Interview with Stefanie Langenhovoven
Stefanie studied communication design, fine art, and photography at The Open Window School of Visual Communication, Pretoria (1999 – 2001). With a special interest in photography, she furthered her studies at the National College of Photography in Pretoria, where she graduated with a joint best portfolio award, (2004). After her studies, she started a commercial photography studio and was represented by Shine Photographers Johannesburg, (2005 – 2007). In 2008, Stefanie moved to the UK where she studied for a diploma in Transpersonal Integrative Psychotherapy at the Centre for Counseling and Psychotherapy Education in London, (2009 – 2013). This experience of an in-depth inquiry into the human psyche informs her work as a fine art photographer. In June 2015 Stefanie returned to South Africa. She has been a full-time artist since 2015. She participated in a number of a group exhibitions in galleries around South Africa, which include: Kalashnikov Gallery, DF Contemporary Gallery; Fried Contemporary Gallery; Priest Gallery; the KKNK (curated by Dead Bunny Society) and her work has been published in the online magazine Between 10 and 5 (2016 – 2017). She also exhibited her work in a group exhibition at Scope Miami beach for SeeMe (2018). Stefanie’s work has recently been published in the photographic Journal “Unvael Journal” which is a quarterly print journal that showcases a variety of unique and emerging artists from around the world, published by Michael Ash Smith (2018). Her work has been featured in online galleries and magazines which include: Casadiringhiera – work selected by Bastian Haus; Playtusu; Stellaremagazine; thetaxcollection; SeeMecommunity and Inspiration iii (2018). Stefanie has been collaborating with the music label Amselcom, her images will be used for an EP and the cover of the Artist Arutani (2018/19). Her work will also be published in the photographic print magazine Soundvision in the coming year (2019). Stefanie is being represented by DF Contemporary Gallery Cape Town and was an associated artist with the Dead Bunny Society, South Africa. She is a member of the SeeMe artists community.
– How do you briefly describe your artistic work to the casual inquirer?

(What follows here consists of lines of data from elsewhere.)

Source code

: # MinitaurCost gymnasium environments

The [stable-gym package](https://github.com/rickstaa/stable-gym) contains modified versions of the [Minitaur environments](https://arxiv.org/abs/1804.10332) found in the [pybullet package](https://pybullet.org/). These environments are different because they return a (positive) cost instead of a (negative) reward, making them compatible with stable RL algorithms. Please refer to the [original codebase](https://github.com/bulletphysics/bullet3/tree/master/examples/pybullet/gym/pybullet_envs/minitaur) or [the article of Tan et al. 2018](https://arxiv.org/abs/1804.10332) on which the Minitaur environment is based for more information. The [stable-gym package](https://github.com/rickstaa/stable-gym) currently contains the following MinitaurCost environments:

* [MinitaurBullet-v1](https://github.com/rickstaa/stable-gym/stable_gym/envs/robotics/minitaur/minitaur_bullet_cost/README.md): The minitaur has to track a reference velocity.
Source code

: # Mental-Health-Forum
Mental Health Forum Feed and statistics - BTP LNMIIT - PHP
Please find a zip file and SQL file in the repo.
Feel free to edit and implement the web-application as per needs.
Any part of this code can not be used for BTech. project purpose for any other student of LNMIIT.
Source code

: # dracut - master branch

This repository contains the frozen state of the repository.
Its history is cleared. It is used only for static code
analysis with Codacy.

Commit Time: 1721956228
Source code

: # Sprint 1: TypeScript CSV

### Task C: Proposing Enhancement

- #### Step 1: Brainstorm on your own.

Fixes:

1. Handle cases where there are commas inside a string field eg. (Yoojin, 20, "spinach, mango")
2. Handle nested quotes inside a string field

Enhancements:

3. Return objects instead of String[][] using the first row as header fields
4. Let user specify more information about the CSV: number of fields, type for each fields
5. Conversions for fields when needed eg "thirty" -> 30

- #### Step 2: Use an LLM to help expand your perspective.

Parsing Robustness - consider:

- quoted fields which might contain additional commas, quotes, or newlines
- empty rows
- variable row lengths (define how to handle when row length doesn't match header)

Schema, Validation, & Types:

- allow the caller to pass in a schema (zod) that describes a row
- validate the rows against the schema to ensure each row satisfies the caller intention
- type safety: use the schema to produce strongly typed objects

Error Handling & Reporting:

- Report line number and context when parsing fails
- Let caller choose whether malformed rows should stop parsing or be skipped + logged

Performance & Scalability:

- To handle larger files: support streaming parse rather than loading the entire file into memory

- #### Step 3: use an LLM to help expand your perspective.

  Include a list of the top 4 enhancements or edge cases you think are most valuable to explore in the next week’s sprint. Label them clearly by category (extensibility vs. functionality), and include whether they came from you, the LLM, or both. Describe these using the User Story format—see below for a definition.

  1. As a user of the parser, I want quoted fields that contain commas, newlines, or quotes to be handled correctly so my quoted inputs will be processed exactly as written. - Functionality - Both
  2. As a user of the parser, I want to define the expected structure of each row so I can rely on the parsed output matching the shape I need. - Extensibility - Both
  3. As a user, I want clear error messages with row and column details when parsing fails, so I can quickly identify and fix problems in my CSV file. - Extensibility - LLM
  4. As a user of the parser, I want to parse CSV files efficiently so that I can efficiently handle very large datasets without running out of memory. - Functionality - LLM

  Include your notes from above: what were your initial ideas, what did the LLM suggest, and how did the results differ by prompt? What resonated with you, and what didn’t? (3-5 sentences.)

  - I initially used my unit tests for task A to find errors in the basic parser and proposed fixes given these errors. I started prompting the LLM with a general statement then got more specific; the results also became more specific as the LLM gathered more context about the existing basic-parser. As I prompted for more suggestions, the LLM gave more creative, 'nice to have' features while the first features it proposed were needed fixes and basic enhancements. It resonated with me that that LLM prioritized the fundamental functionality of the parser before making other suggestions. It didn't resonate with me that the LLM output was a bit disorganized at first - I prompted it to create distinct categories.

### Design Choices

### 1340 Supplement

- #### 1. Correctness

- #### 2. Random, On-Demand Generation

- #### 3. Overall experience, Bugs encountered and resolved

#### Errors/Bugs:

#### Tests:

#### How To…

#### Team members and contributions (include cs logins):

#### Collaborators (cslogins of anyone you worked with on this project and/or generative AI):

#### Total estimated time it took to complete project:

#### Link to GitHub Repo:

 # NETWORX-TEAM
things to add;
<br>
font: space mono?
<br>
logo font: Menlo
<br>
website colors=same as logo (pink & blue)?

I love how you talk about the concept of womanhood at the core. My work mainly focuses on women, and the way I represent the female body is unpolished and non-confining, challenging the patriarchy’s traditional feminine fantasy. So yes, womanhood is at the core of my work but I would even go so far as to say that I am delving deep into the feminine archetype of our collective unconscious. The feminine does not only relate to women but is part of the psyche of both women and men. I think the more we can
see ourselves as people consisting of feminine and masculine attributes, the less the one (men) will try to dominate the other (women). The feminine is a powerful force to be reckoned with, and it is clearly being demonstrated to us over and over again. Through my work, I am hoping to find and be a voice for the feminine.

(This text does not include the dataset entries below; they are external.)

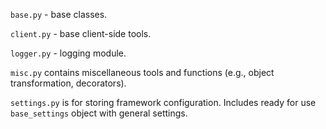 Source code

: `base.py` - base classes.

`client.py` - base client-side tools.

`logger.py` - logging module.

`misc.py` contains miscellaneous tools and functions (e.g., object transformation, decorators).

`settings.py` is for storing framework configuration. Includes ready for use `base_settings` object with general settings.

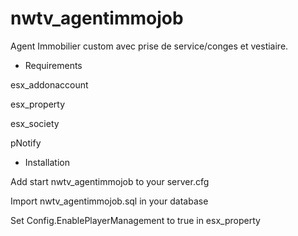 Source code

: # nwtv_agentimmojob
Agent Immobilier custom avec prise de service/conges et vestiaire.

- Requirements

esx_addonaccount

esx_property

esx_society

pNotify

- Installation

Add start nwtv_agentimmojob to your server.cfg

Import nwtv_agentimmojob.sql in your database

Set Config.EnablePlayerManagement to true in esx_property
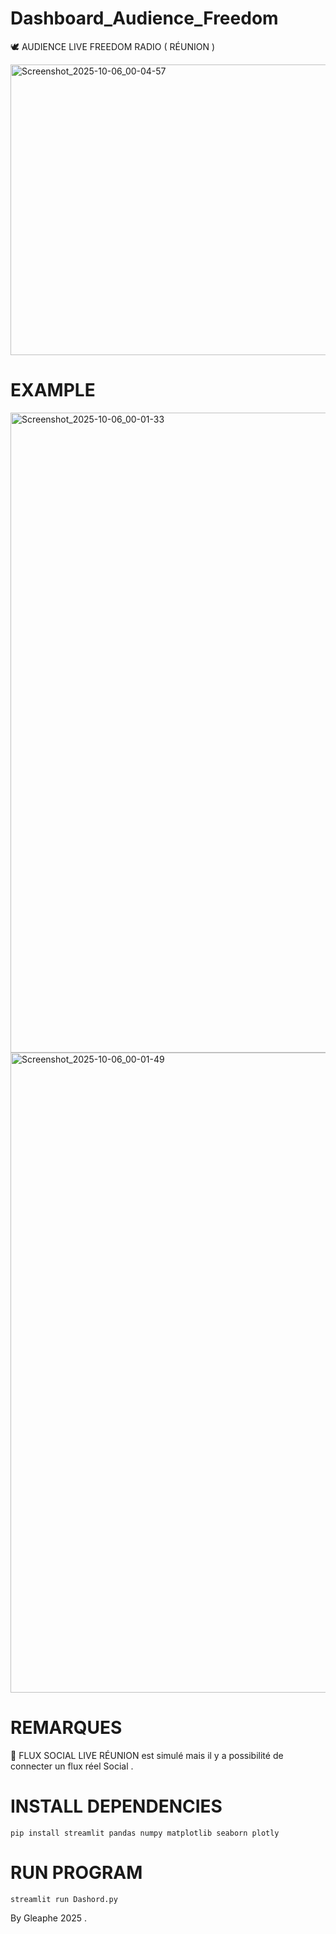 # Dashboard_Audience_Freedom
🕊️ AUDIENCE LIVE FREEDOM RADIO ( RÉUNION )

<img width="662" height="465" alt="Screenshot_2025-10-06_00-04-57" src="https://github.com/user-attachments/assets/95788515-4642-4899-935a-263bb69107bd" />

# EXAMPLE 

<img width="1280" height="1024" alt="Screenshot_2025-10-06_00-01-33" src="https://github.com/user-attachments/assets/de1feecc-d897-4e7c-97f1-b10ca6271307" />
<img width="1280" height="1024" alt="Screenshot_2025-10-06_00-01-49" src="https://github.com/user-attachments/assets/97efe8e6-aa97-4c9b-aef9-5f1415a7f916" />

# REMARQUES 

💬 FLUX SOCIAL LIVE RÉUNION est simulé mais il y a possibilité de connecter un flux réel Social . 

# INSTALL DEPENDENCIES 

    pip install streamlit pandas numpy matplotlib seaborn plotly

# RUN PROGRAM

    streamlit run Dashord.py

By Gleaphe 2025 .
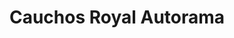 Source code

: ---
title: "Cauchos Royal Autorama"
url: /caracas/cauchos-royal-autorama-avenida-pichincha/
shop: neumáticos
---
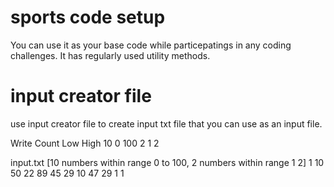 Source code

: # sports code setup
You can use it as your base code while particepatings in any coding challenges.
It has regularly used utility methods.

# input creator file
use input creator file to create input txt file that you can use as an input file.

Write
Count Low High 
10 0 100
2 1 2

input.txt [10 numbers within range 0 to 100, 2 numbers within range 1 2]
1 10 50 22 89 45 29 10 47 29
1 1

-What is your primary medium(s), and medium(s) for the work being highlighted?
-As an artist, what do you value or enjoy most about your creative process?
The element of surprise, when I go into a shoot with a certain idea or vision but instead something else happens right in front of my eyes, and when I let that unfold, that is where the magic lies.
-What does art mean to you?
Art is vitally important to me in my daily life, it nourishes my soul. Making and appreciating art shows me and allows me to be completely and unapologetically myself. I truly believe that art heals.
-Where do you find your inspiration to create?
I have mainly found inspiration through deep internal inquiry during a psychotherapy process and especially paying attention to my dreams. During this process, I discovered just how much healing the feminine needs, and this is what inspired me to focus so much on the feminine. I am fascinated by the interplay between our internal and external realities and how this might manifest in making images through photography.
-What do you hope your audience gains from your art?
I hope that my audience really connects with my work, feels moved or touched by it somehow. Even if it makes them feel uncomfortable, in fact feeling uncomfortable is a good thing, as it brings us more in touch with feeling. I hope that it ignites some introspection and inspires dialogue.
-How do you set yourself apart from other artists?
I do not consciously try and set myself apart from other artists per se, but rather I try to be immersed in my own process and be as authentic as I can with what I feel moved to express. In a way letting my intuition and creative process guide me until what I see feels just right.
-What artists are you inspired by?
So many, but of the top of my head I love the work of Francesca Woodman, Diane Arbus, Cindy Sherman, Nan Goldin, Zanele Moholi, Yijun Liao, Elinor Carucci, Polly Penrose, Jillian Lochner, Jenny Saville, Marlene Dumas, Joyce Kubat, Marina Abramovic, and Ren Hang.
– What compelled you to pursue a partnership with SeeMe?
I really like the diversity of artists that SeeMe represents. It seems as though they care for the artists as individuals and value their work regardless of popularity. They seem to appreciate art for art’s sake.
-What do you value most about your partnership with SeeMe?
I appreciate that SeeMe does not try and box artists in to fit in with a certain style or brand that they’re trying to promote, but instead they encourage artists to be themselves and value their unique creations. I do really feel seen by this community.